What to work on.
Your answer should be the line containing "After enabling audit" and each line after it through the end of the data below, repeated exactly.

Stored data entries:
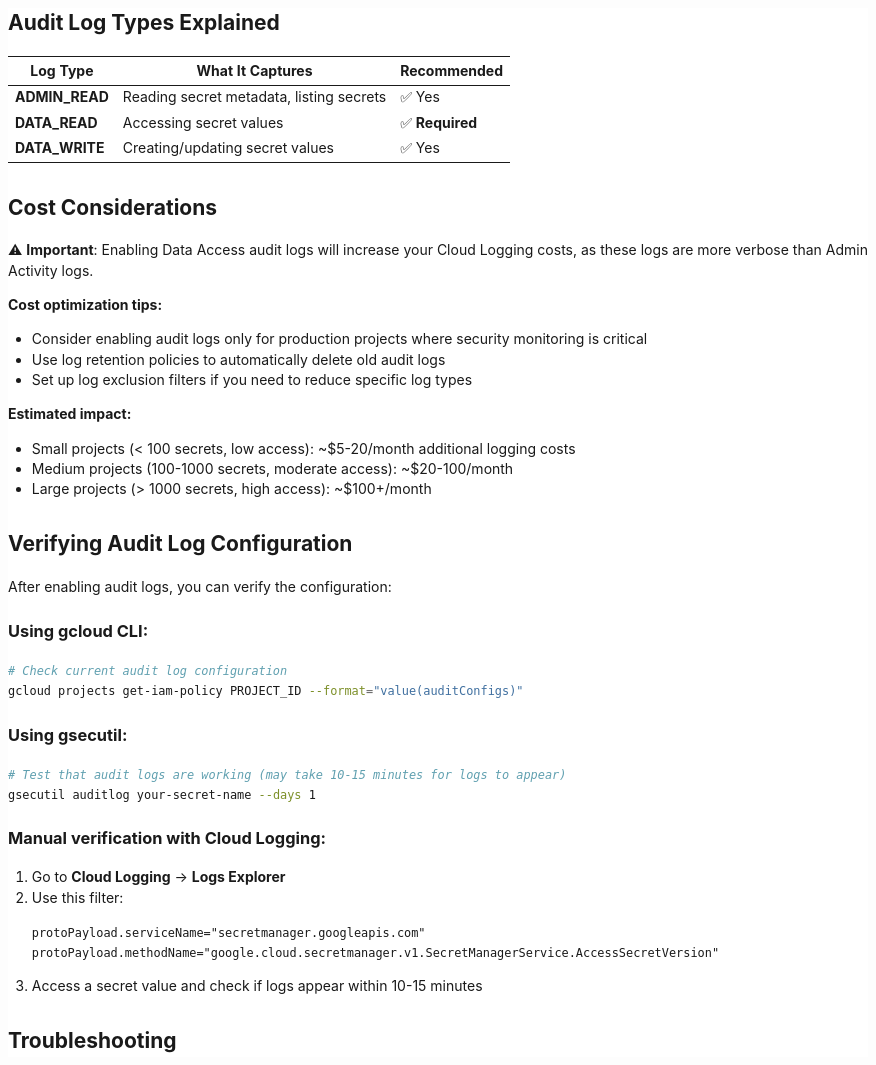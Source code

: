 ## Audit Log Types Explained

| Log Type | What It Captures | Recommended |
|----------|------------------|-------------|
| **ADMIN_READ** | Reading secret metadata, listing secrets | ✅ Yes |
| **DATA_READ** | Accessing secret values | ✅ **Required** |
| **DATA_WRITE** | Creating/updating secret values | ✅ Yes |

## Cost Considerations

⚠️ **Important**: Enabling Data Access audit logs will increase your Cloud Logging costs, as these logs are more verbose than Admin Activity logs.

**Cost optimization tips:**
- Consider enabling audit logs only for production projects where security monitoring is critical
- Use log retention policies to automatically delete old audit logs
- Set up log exclusion filters if you need to reduce specific log types

**Estimated impact:**
- Small projects (< 100 secrets, low access): ~$5-20/month additional logging costs
- Medium projects (100-1000 secrets, moderate access): ~$20-100/month
- Large projects (> 1000 secrets, high access): ~$100+/month

## Verifying Audit Log Configuration

After enabling audit logs, you can verify the configuration:

### Using gcloud CLI:
```bash
# Check current audit log configuration
gcloud projects get-iam-policy PROJECT_ID --format="value(auditConfigs)"
```

### Using gsecutil:
```bash
# Test that audit logs are working (may take 10-15 minutes for logs to appear)
gsecutil auditlog your-secret-name --days 1
```

### Manual verification with Cloud Logging:
1. Go to **Cloud Logging** → **Logs Explorer**
2. Use this filter:
   ```
   protoPayload.serviceName="secretmanager.googleapis.com"
   protoPayload.methodName="google.cloud.secretmanager.v1.SecretManagerService.AccessSecretVersion"
   ```
3. Access a secret value and check if logs appear within 10-15 minutes

## Troubleshooting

Task output.
After enabling audit logs, you can verify the configuration:

### Using gcloud CLI:
```bash
# Check current audit log configuration
gcloud projects get-iam-policy PROJECT_ID --format="value(auditConfigs)"
```

### Using gsecutil:
```bash
# Test that audit logs are working (may take 10-15 minutes for logs to appear)
gsecutil auditlog your-secret-name --days 1
```

### Manual verification with Cloud Logging:
1. Go to **Cloud Logging** → **Logs Explorer**
2. Use this filter:
   ```
   protoPayload.serviceName="secretmanager.googleapis.com"
   protoPayload.methodName="google.cloud.secretmanager.v1.SecretManagerService.AccessSecretVersion"
   ```
3. Access a secret value and check if logs appear within 10-15 minutes

## Troubleshooting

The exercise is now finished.